Sejak tadi, keduanya terhanyut ke dalam obrolan, mengabaikan suasana kelas yang ada di sekitar mereka meski topik yang mereka bicarakan mungkin terdengar seperti sesuatu yang mustahil bagi orang-orang lain. Namun, mereka tak peduli. Kini, keduanya telah disatukan oleh tujuan yang sama, yaitu menyelamatkan Deva. Bagi Nina, ia ingin mengembalikan Deva yang ia kenal agar mereka bisa melanjutkan kisah persahabatan mereka. Bagi Jovita, ia ingin menyelamatkan orang yang tengah berada di titik terendah hidupnya, sama sepertinya dulu yang sempat mogok masuk sekolah karena perundungan yang ia alami.
Sejak awal, ia memang merasakan ada hal yang aneh dengan si absen terakhir itu. Duduk di pojokan kelas sendiri tanpa membawa tas sama sekali lantas tak kunjung muncul setelah bel masuk berbunyi. Di tambah kini ia mengetahui bahwa orang itu adalah sahabat masa kecil dari Nina, seseorang yang ia kenal sebagai orang yang penuh kehidupan.

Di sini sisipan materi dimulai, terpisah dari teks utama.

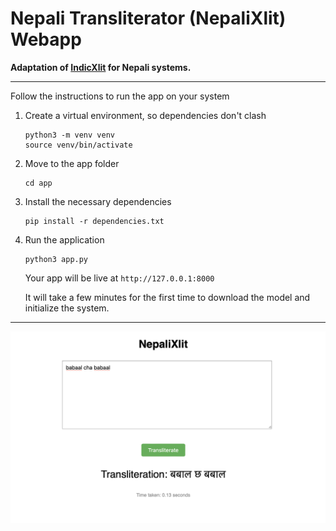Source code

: # Nepali Transliterator (NepaliXlit) Webapp

**Adaptation of [IndicXlit](https://github.com/AI4Bharat/IndicXlit) for Nepali systems.**

<hr>

Follow the instructions to run the app on your system

1. Create a virtual environment, so dependencies don't clash

    ```
    python3 -m venv venv
    source venv/bin/activate
    ```

2. Move to the app folder

    ```
    cd app
    ```

3. Install the necessary dependencies

    ```
    pip install -r dependencies.txt
    ```

4. Run the application
    
    ```
    python3 app.py
    ```

    Your app will be live at `http://127.0.0.1:8000`
    
    It will take a few minutes for the first time to download the model and initialize the system.

<hr>

![webapp screenshot](app/webapp_ss.png)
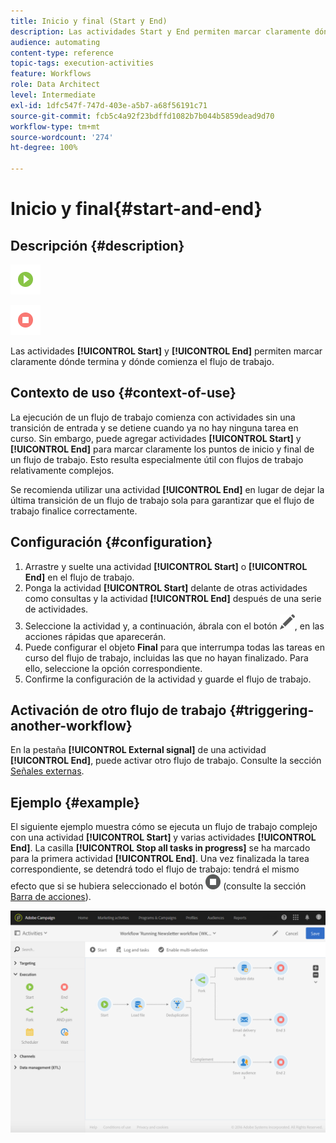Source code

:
 ```yaml
---
title: Inicio y final (Start y End)
description: Las actividades Start y End permiten marcar claramente dónde termina y dónde comienza el flujo de trabajo.
audience: automating
content-type: reference
topic-tags: execution-activities
feature: Workflows
role: Data Architect
level: Intermediate
exl-id: 1dfc547f-747d-403e-a5b7-a68f56191c71
source-git-commit: fcb5c4a92f23bdffd1082b7b044b5859dead9d70
workflow-type: tm+mt
source-wordcount: '274'
ht-degree: 100%

---
```


# Inicio y final{#start-and-end}

## Descripción {#description}

![](assets/start.png)

![](assets/end.png)

Las actividades **[!UICONTROL Start]** y **[!UICONTROL End]** permiten marcar claramente dónde termina y dónde comienza el flujo de trabajo.

## Contexto de uso {#context-of-use}

La ejecución de un flujo de trabajo comienza con actividades sin una transición de entrada y se detiene cuando ya no hay ninguna tarea en curso. Sin embargo, puede agregar actividades **[!UICONTROL Start]** y **[!UICONTROL End]** para marcar claramente los puntos de inicio y final de un flujo de trabajo. Esto resulta especialmente útil con flujos de trabajo relativamente complejos.

Se recomienda utilizar una actividad **[!UICONTROL End]** en lugar de dejar la última transición de un flujo de trabajo sola para garantizar que el flujo de trabajo finalice correctamente.

## Configuración {#configuration}

1. Arrastre y suelte una actividad **[!UICONTROL Start]** o **[!UICONTROL End]** en el flujo de trabajo.
1. Ponga la actividad **[!UICONTROL Start]** delante de otras actividades como consultas y la actividad **[!UICONTROL End]** después de una serie de actividades.
1. Seleccione la actividad y, a continuación, ábrala con el botón ![](assets/edit_darkgrey-24px.png), en las acciones rápidas que aparecerán.
1. Puede configurar el objeto **Final** para que interrumpa todas las tareas en curso del flujo de trabajo, incluidas las que no hayan finalizado. Para ello, seleccione la opción correspondiente.
1. Confirme la configuración de la actividad y guarde el flujo de trabajo.

## Activación de otro flujo de trabajo {#triggering-another-workflow}

En la pestaña **[!UICONTROL External signal]** de una actividad **[!UICONTROL End]**, puede activar otro flujo de trabajo. Consulte la sección [Señales externas](../../automating/using/external-signal.md).

## Ejemplo {#example}

El siguiente ejemplo muestra cómo se ejecuta un flujo de trabajo complejo con una actividad **[!UICONTROL Start]** y varias actividades **[!UICONTROL End]**. La casilla **[!UICONTROL Stop all tasks in progress]** se ha marcado para la primera actividad **[!UICONTROL End]**. Una vez finalizada la tarea correspondiente, se detendrá todo el flujo de trabajo: tendrá el mismo efecto que si se hubiera seleccionado el botón ![](assets/stop_darkgrey-24px.png) (consulte la sección [Barra de acciones](../../automating/using/workflow-interface.md#action-bar)).

![](assets/wkf_start_end_example.png)
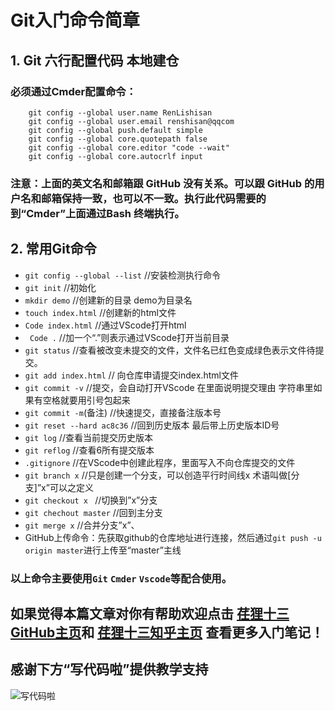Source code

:# Git入门命令简章
## 1. Git 六行配置代码 本地建仓
### 必须通过Cmder配置命令：
```
    git config --global user.name RenLishisan
    git config --global user.email renshisan@qqcom
    git config --global push.default simple
    git config --global core.quotepath false
    git config --global core.editor "code --wait"
    git config --global core.autocrlf input
```
### 注意：上面的英文名和邮箱跟 GitHub 没有关系。可以跟 GitHub 的用户名和邮箱保持一致，也可以不一致。执行此代码需要的到“Cmder”上面通过Bash 终端执行。

## 2. 常用Git命令
   * ` git config --global --list `  //安装检测执行命令
   * ` git init ` //初始化
   * ` mkdir demo ` //创建新的目录 demo为目录名
   * ` touch index.html ` //创建新的html文件
   * ` Code index.html ` //通过VScode打开html
   * ` Code .`  //加一个“.”则表示通过VScode打开当前目录
   * ` git status ` //查看被改变未提交的文件，文件名已红色变成绿色表示文件待提交。
   * ` git add index.html ` // 向仓库申请提交index.html文件
   * ` git commit -v ` //提交，会自动打开VScode 在里面说明提交理由 字符串里如果有空格就要用引号包起来
   * ` git commit -m `(备注)  //快速提交，直接备注版本号
   * ` git reset --hard ac8c36 ` //回到历史版本 最后带上历史版本ID号
   * ` git log ` //查看当前提交历史版本
   * ` git reflog ` //查看6所有提交版本
   * ` .gitignore ` //在VScode中创建此程序，里面写入不向仓库提交的文件
   * ` git branch x ` //只是创建一个分支，可以创造平行时间线x 术语叫做[分支]”x”可以之定义
   * `git checkout x ` //切换到”x”分支
   * ` git chechout master ` //回到主分支
   * ` git merge x ` //合并分支”x”、
   * GitHub上传命令：先获取github的仓库地址进行连接，然后通过` git push -u origin master `进行上传至“master”主线
### 以上命令主要使用`Git` `Cmder` `Vscode`等配合使用。
## 如果觉得本篇文章对你有帮助欢迎点击 [荏狸十三GitHub主页](https://www.github.com/RenLishisan)和 [荏狸十三知乎主页](https://www.zhihu.com/people/renlishisan) 查看更多入门笔记！ 
## 感谢下方“写代码啦”提供教学支持
![写代码啦](https://static.xiedaimala.com/xdml/cdn/assets/black-logo-25c84e68b3770b75580e7dbba2b77ce68f7fc1794d35afac32057c2d4ea4c498.png)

Meski baru mengenal Nina seminggu ini, Jovita sudah merasa bahwa Nina adalah teman dekatnya. Sejak dulu, ia pasti minimal menghabiskan satu bulan kesepian tanpa teman di sekolah barunya. Ia tak pandai memulai percakapan, ketika ditanya jawabannya hanya pendek dan canggung, serta terlalu takut tindakannya dianggap aneh oleh orang lain. Maka, Jovita begitu menghargain ketika Nina terus mengajaknya bicara dan menyeretnya ke mana pun ia pergi. Padahal menurutnya, Nina bisa saja berkawan dengan orang lain yang lebih asyik darinya di kelas. Oleh karena itu, Jovita merasa berutang budi pada Nina, yang harus ia bayar dengan menjadi pendengar yang baik dan mengulurkan bantuan ketika gadis itu membutuhkannya.
"Nin, aku baru kepikiran sesuatu lagi." Jovita teringat suatu artikel yang pernah ia baca.
"Gimana, Jov?"
"Kamu biasanya tidur jam berapa?"
Nina memutar bola matanya, mencoba mengingat-ingat waktu tidurnya. "Jam sembilan, atau sepuluh?"
Cih, masih ada anak SMA tidurnya teratur.
"Aku pernah baca kalo ada dua orang bilang mereka saling mimpi hal yang sama karena pola tidur mereka sama. Bisa nggak kalo kamu tetep tidur di jam sembilan sampe sepuluh?"